→ Task brief
Repeat exactly the lines below that lie between the line with "- Static library" and the line with "### Ghidra wrap-up", counting both of those lines as part of the answer.

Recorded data

============

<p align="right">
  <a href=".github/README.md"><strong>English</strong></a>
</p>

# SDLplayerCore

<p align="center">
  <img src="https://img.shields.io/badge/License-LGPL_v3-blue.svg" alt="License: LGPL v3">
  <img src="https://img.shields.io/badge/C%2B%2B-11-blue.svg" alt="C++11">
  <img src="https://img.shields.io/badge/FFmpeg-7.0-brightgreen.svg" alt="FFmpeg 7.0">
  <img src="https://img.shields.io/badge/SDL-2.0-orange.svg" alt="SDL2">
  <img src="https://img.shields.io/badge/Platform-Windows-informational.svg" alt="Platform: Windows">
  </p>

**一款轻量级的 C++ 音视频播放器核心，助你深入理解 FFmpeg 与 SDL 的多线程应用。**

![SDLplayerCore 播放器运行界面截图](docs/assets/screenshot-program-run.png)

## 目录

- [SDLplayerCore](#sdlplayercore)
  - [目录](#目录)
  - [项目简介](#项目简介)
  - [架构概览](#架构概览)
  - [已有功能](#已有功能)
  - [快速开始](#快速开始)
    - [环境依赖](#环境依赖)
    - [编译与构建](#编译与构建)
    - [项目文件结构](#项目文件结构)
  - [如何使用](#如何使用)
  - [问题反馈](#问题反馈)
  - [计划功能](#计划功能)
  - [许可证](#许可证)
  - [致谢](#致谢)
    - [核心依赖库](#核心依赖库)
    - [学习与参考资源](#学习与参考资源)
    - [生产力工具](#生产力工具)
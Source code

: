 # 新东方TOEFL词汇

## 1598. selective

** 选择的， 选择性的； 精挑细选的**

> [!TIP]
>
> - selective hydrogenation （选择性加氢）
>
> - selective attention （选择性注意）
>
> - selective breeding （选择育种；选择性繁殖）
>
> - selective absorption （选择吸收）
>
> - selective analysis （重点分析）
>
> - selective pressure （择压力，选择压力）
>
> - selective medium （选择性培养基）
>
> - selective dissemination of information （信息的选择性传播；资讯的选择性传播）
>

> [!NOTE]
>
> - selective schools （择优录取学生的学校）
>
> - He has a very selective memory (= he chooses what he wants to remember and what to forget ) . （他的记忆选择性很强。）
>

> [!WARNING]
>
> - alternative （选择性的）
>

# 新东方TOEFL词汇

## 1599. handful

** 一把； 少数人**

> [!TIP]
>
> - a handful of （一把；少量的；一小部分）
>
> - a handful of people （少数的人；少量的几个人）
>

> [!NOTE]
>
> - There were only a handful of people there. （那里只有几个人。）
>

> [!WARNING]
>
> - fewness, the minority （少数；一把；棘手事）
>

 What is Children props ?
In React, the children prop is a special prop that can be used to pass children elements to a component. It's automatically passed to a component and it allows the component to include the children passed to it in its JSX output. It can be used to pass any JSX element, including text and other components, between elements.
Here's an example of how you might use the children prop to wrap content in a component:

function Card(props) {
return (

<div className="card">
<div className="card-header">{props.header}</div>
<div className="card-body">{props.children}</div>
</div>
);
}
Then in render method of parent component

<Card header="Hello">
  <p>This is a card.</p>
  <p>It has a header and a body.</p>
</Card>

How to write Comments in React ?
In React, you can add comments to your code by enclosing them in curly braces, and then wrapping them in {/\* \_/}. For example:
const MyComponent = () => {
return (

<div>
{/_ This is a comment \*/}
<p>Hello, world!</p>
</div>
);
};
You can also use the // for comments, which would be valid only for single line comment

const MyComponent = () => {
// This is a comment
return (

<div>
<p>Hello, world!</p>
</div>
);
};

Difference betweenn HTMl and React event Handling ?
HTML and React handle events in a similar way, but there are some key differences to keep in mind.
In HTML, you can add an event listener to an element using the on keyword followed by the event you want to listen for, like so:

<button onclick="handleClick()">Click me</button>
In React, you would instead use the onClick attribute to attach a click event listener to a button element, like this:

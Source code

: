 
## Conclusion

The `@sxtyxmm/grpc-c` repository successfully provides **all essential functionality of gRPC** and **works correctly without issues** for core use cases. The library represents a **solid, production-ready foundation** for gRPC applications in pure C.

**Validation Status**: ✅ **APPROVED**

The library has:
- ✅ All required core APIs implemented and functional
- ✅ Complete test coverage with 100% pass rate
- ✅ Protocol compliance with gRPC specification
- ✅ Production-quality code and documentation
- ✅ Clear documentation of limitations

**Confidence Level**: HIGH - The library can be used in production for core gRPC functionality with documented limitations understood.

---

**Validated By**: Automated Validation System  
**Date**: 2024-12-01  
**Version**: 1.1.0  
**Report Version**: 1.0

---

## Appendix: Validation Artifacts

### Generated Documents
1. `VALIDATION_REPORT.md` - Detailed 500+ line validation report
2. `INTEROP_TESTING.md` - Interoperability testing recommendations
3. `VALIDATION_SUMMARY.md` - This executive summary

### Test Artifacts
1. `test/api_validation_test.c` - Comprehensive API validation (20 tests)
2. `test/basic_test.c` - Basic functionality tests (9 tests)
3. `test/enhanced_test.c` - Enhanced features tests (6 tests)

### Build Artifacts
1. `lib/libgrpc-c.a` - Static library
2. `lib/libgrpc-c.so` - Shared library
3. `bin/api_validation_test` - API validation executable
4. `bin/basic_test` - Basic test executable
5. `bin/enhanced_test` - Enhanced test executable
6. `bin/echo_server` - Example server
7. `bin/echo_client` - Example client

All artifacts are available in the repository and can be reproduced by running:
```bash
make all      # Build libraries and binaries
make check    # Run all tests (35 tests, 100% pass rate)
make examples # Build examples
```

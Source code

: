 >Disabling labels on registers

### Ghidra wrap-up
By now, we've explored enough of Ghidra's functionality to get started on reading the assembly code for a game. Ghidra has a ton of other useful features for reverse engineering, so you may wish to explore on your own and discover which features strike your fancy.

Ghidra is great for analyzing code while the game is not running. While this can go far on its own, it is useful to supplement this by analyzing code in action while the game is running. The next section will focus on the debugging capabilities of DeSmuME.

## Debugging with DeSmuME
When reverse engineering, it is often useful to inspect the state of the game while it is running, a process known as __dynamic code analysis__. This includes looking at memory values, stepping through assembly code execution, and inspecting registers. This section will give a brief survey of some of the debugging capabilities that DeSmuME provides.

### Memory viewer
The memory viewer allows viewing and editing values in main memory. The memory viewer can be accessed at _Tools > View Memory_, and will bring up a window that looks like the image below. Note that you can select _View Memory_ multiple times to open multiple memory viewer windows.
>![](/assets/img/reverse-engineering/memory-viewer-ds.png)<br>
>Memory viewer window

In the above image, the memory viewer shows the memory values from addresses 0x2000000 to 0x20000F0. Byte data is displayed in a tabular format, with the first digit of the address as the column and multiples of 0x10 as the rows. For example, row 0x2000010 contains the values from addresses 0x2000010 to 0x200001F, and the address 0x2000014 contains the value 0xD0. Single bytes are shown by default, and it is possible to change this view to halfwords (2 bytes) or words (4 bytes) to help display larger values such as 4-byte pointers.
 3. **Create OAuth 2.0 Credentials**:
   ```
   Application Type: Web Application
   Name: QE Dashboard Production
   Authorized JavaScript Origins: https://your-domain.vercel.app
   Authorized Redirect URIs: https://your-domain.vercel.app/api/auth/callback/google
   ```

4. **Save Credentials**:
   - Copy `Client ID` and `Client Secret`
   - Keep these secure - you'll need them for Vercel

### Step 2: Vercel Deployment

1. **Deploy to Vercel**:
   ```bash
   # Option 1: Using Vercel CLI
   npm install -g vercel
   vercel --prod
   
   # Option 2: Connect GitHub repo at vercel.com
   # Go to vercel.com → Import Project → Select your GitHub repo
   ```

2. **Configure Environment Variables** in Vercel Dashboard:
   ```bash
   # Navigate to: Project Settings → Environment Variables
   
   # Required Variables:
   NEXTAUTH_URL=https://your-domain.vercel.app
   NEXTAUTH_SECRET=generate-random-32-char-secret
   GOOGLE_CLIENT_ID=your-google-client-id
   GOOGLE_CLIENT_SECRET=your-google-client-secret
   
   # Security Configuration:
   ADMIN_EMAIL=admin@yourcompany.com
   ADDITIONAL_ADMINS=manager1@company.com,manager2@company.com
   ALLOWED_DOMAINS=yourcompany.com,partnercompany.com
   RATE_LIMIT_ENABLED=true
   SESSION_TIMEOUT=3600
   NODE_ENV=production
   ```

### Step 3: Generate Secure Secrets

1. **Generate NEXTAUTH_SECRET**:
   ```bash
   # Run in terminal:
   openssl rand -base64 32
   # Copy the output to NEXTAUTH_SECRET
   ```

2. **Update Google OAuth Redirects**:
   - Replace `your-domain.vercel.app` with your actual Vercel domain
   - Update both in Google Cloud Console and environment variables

============

→ Answer area
1. `lib/libgrpc-c.a` - Static library
2. `lib/libgrpc-c.so` - Shared library
3. `bin/api_validation_test` - API validation executable
4. `bin/basic_test` - Basic test executable
5. `bin/enhanced_test` - Enhanced test executable
6. `bin/echo_server` - Example server
7. `bin/echo_client` - Example client

All artifacts are available in the repository and can be reproduced by running:
```bash
make all      # Build libraries and binaries
make check    # Run all tests (35 tests, 100% pass rate)
make examples # Build examples
```

Source code

: >Disabling labels on registers

### Ghidra wrap-up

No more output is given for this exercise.